Currently, 58 police cadets are training at the South Bay Regional Public Safety Training Consortium
Published in the March 29 – April 11, 2017 issue of Morgan Hill Life
By Marty Cheek
One year after construction began on what was a muddy field of the 55-acre Gavilan Community College campus in Coyote Valley, about 80 students began taking winter session classes in the newly-opened facility. On Jan 3, the “newbies” were met by Gavilan President Kathleen Rose.
“I showed up the first day to greet the students on their first day of class,” she said. “And I jumped in in my usual Pollyanna way and said, ‘Hey, welcome to Coyote Valley. We’re so glad you’re here. You’re the first people to sit in these desks, the first people in the classrooms.’ And they’re looking at me like who is this person?” She laughed. “And then I introduced myself.”
Several of the students joined administrators and officials at a ribbon-cutting ceremony Feb. 14. The attendees explored the state-of-the-art equipment and furniture in the new modular buildings and learned from Rose and board trustees about the hopes for the Coyote Valley campus’s future expansion during the second phase of construction. That phase will be based on how quickly enrollment grows, which will drive funding for expanding the campus.
“It’s going to take some time to grow this location,” Rose said. “But even driving up Bailey Avenue today, now you can see a real site, a real location. You see a real community college.”
The first phase of construction began Jan. 6, 2016 after board trustees approved $4.5 million in contracts. About 20 acres of the land was given by the Sobrato family. The rest was purchased from the $108 million Measure E bond that was approved by voters in 2004. Construction costs for the first phase came to $16 million, of which $12.5 were from Measure E and the rest from donations.
When completely finished in the next 10 to 30 years depending upon the availability of state funding, the site will be home to a full-service community college accommodating up to 10,000 students.
The five-building campus of the first phase has about 28,800 square feet of classrooms and specialized facilities for the South Bay Regional Public Safety Training Consortium program.

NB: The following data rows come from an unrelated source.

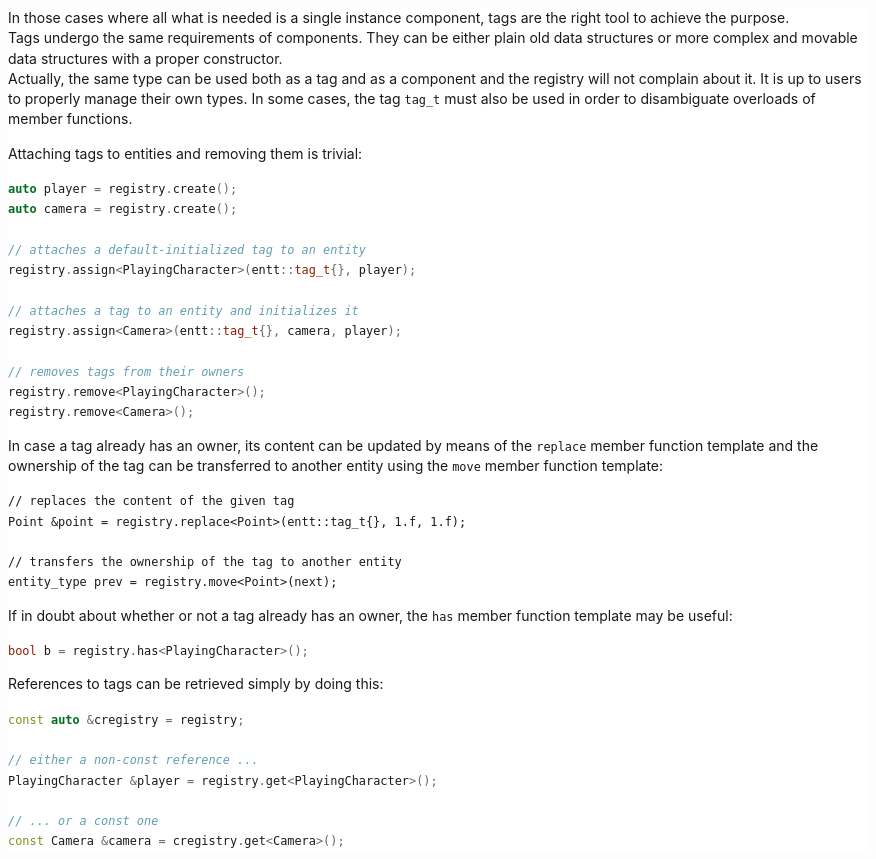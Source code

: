 In those cases where all what is needed is a single instance component, tags are
the right tool to achieve the purpose.<br/>
Tags undergo the same requirements of components. They can be either plain old
data structures or more complex and movable data structures with a proper
constructor.<br/>
Actually, the same type can be used both as a tag and as a component and the
registry will not complain about it. It is up to users to properly manage their
own types. In some cases, the tag `tag_t` must also be used in order to
disambiguate overloads of member functions.

Attaching tags to entities and removing them is trivial:

```cpp
auto player = registry.create();
auto camera = registry.create();

// attaches a default-initialized tag to an entity
registry.assign<PlayingCharacter>(entt::tag_t{}, player);

// attaches a tag to an entity and initializes it
registry.assign<Camera>(entt::tag_t{}, camera, player);

// removes tags from their owners
registry.remove<PlayingCharacter>();
registry.remove<Camera>();
```

In case a tag already has an owner, its content can be updated by means of the
`replace` member function template and the ownership of the tag can be
transferred to another entity using the `move` member function template:

```
// replaces the content of the given tag
Point &point = registry.replace<Point>(entt::tag_t{}, 1.f, 1.f);

// transfers the ownership of the tag to another entity
entity_type prev = registry.move<Point>(next);
```

If in doubt about whether or not a tag already has an owner, the `has` member
function template may be useful:

```cpp
bool b = registry.has<PlayingCharacter>();
```

References to tags can be retrieved simply by doing this:

```cpp
const auto &cregistry = registry;

// either a non-const reference ...
PlayingCharacter &player = registry.get<PlayingCharacter>();

// ... or a const one
const Camera &camera = cregistry.get<Camera>();
```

About 10 percent of current Gavilan students are in the police academy.
Evergreen Valley College, where a majority of the training was handled, decided to no longer offer those services to all peace officer trainees. In mid February the current class of 58 police cadets made the move to the new Coyote Valley site.

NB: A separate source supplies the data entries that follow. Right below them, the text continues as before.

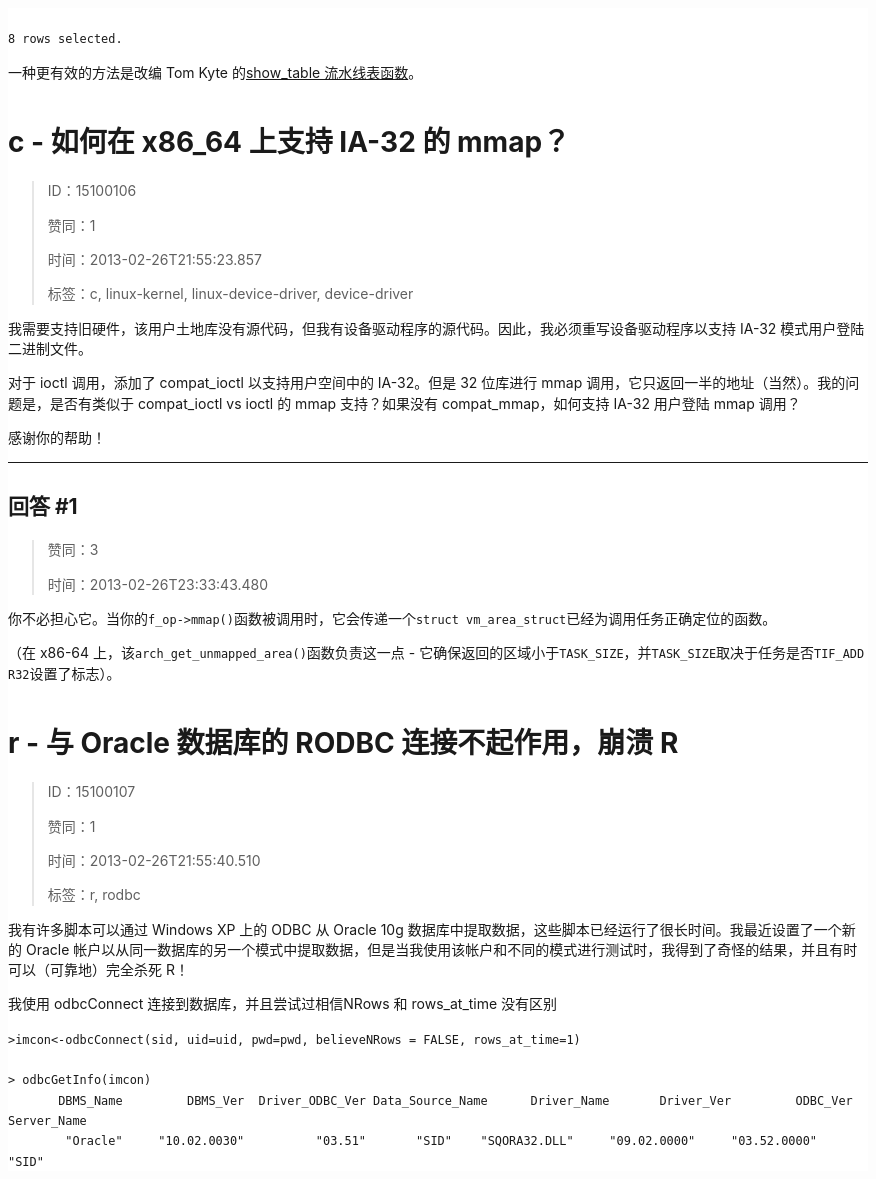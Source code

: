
 ```

8 rows selected. 
```

一种更有效的方法是改编 Tom Kyte 的[show_table 流水线表函数](http://asktom.oracle.com/pls/apex/f?p=100:11:0%3a%3a%3a%3aP11_QUESTION_ID:1035431863958)。

# c - 如何在 x86_64 上支持 IA-32 的 mmap？

> ID：15100106
> 
> 赞同：1
> 
> 时间：2013-02-26T21:55:23.857
> 
> 标签：c, linux-kernel, linux-device-driver, device-driver

我需要支持旧硬件，该用户土地库没有源代码，但我有设备驱动程序的源代码。因此，我必须重写设备驱动程序以支持 IA-32 模式用户登陆二进制文件。

对于 ioctl 调用，添加了 compat_ioctl 以支持用户空间中的 IA-32。但是 32 位库进行 mmap 调用，它只返回一半的地址（当然）。我的问题是，是否有类似于 compat_ioctl vs ioctl 的 mmap 支持？如果没有 compat_mmap，如何支持 IA-32 用户登陆 mmap 调用？

感谢你的帮助！

* * *

## 回答 #1

> 赞同：3
> 
> 时间：2013-02-26T23:33:43.480

你不必担心它。当你的`f_op->mmap()`函数被调用时，它会传递一个`struct vm_area_struct`已经为调用任务正确定位的函数。

（在 x86-64 上，该`arch_get_unmapped_area()`函数负责这一点 - 它确保返回的区域小于`TASK_SIZE`，并`TASK_SIZE`取决于任务是否`TIF_ADDR32`设置了标志）。

# r - 与 Oracle 数据库的 RODBC 连接不起作用，崩溃 R

> ID：15100107
> 
> 赞同：1
> 
> 时间：2013-02-26T21:55:40.510
> 
> 标签：r, rodbc

我有许多脚本可以通过 Windows XP 上的 ODBC 从 Oracle 10g 数据库中提取数据，这些脚本已经运行了很长时间。我最近设置了一个新的 Oracle 帐户以从同一数据库的另一个模式中提取数据，但是当我使用该帐户和不同的模式进行测试时，我得到了奇怪的结果，并且有时可以（可靠地）完全杀死 R！

我使用 odbcConnect 连接到数据库，并且尝试过相信NRows 和 rows_at_time 没有区别

```
>imcon<-odbcConnect(sid, uid=uid, pwd=pwd, believeNRows = FALSE, rows_at_time=1)

> odbcGetInfo(imcon)
       DBMS_Name         DBMS_Ver  Driver_ODBC_Ver Data_Source_Name      Driver_Name       Driver_Ver         ODBC_Ver      Server_Name 
        "Oracle"     "10.02.0030"          "03.51"       "SID"    "SQORA32.DLL"     "09.02.0000"     "03.52.0000"       "SID" 
```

Non-academy class offerings at Coyote Valley campus include communications, computer science, kinesiology, Pilates and mathematics. Future classes may include drone technology repair and maintenance classes available next year, Rose said. Across Bailey Avenue is IBM’s prestigious laboratory. She hopes that if the college is a “good neighbor” with that company, there might be partnerships in learning opportunities for Gavilan’s students.
“We’re really waiting for some of the faculty members to drive some of the decision instructionally,” Rose said. “And the faculty have surveyed the demographics, and it’s a bit of a blank slate, which is exciting for us.”
The location of wetlands surrounding the new campus as well as the nearby Coyote Ridge and Coyote Valley Open Space Authority trails might also make the facility a perfect location for environmental studies training, she said.
Rose hopes the campus will enable more members of the community to be involved in Gavilan College.
“We’re bringing the community back into the college, and that’s my theme ever since the presidency,” she said. “And that’s why I’m out talking over and over about it to anyone who will hear me talk. We want people to know that this is their college.”
At the ribbon-cutting ceremony, consortium President/CEO Steve Cushing showed off the new facilities for students entering police and fire careers. The classrooms include space for physical training, locker/shower rooms, and technology-based training simulators.
Eventually, the consortium can have as many as 150 students on site, including fire and emergency dispatch trainees. Unlike Evergreen’s campus, the site will most likely not include a gun firing range to train officers in safety and target practice. Such an option will cost as much as $9 million to build because of all the safety and hazard control requirements, Cushing said.